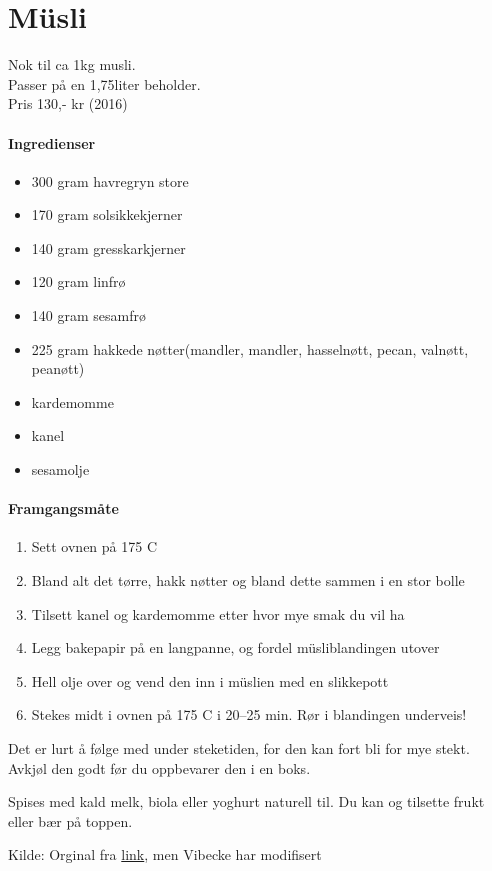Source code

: \section{﻿Müsli}
Nok til ca 1kg musli.\\ Passer på en 1,75liter beholder.\\
Pris 130,- kr (2016)

\paragraph{Ingredienser}
\begin{itemize}[noitemsep]
	\item 300 gram havregryn store
	\item 170 gram solsikkekjerner
	\item 140 gram gresskarkjerner
	\item 120 gram linfrø
	\item 140 gram sesamfrø
	\item 225 gram hakkede nøtter(mandler, mandler, hasselnøtt, pecan, valnøtt, peanøtt)
	\item kardemomme
	\item kanel
	\item sesamolje
\end{itemize}

\paragraph{Framgangsmåte}
\begin{enumerate}[noitemsep]
	\item	Sett ovnen på 175 \degree C
	\item	Bland alt det tørre, hakk nøtter og bland dette sammen i en stor bolle
	\item	Tilsett kanel og kardemomme etter hvor mye smak du vil ha
	\item	Legg bakepapir på en langpanne, og fordel müsliblandingen utover
	\item	Hell olje over og vend den inn i müslien med en slikkepott
	\item	Stekes midt i ovnen på 175 \degree C i 20--25 min. Rør i blandingen underveis!
\end{enumerate}


Det er lurt å følge med under steketiden, for den kan fort bli for mye stekt.
Avkjøl den godt før du oppbevarer den i en boks.

Spises med kald melk, biola eller yoghurt naturell til. Du kan og tilsette frukt eller bær på toppen.

Kilde: Orginal fra \href{http://www.karolinegrovdal.no/?p=305}{link}, men Vibecke har modifisert
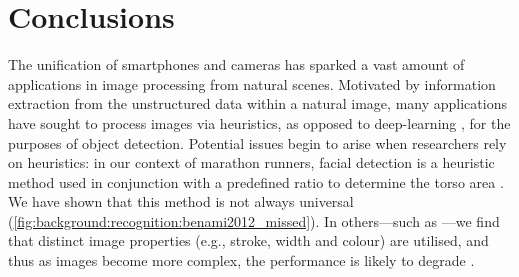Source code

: \chapter{Conclusions}
\label{ch:conclusion}

The unification of smartphones and cameras has sparked a vast amount of applications in image processing from natural scenes. Motivated by information extraction from the unstructured data within a natural image, many applications have sought to process images via heuristics, as opposed to deep-learning , for the purposes of object detection. Potential issues begin to arise when researchers rely on heuristics: in our context of marathon runners, facial detection is a heuristic method used in conjunction with a predefined ratio to determine the torso area \citep{Benami:2012jf}. We have shown that this method is not always universal (\cref{fig:background:recognition:benami2012_missed}). In others---such as ---we find that distinct image properties (e.g., stroke, width and colour) are utilised, and thus as images become more complex, the performance is likely to degrade \citep{Li:2012wd}.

DESCRIPTION OF THE TASK: Go through the listing above and return every line where the word "enumerate" occurs.

PROBLEM SOLUTION:
\begin{enumerate}[noitemsep]
\end{enumerate}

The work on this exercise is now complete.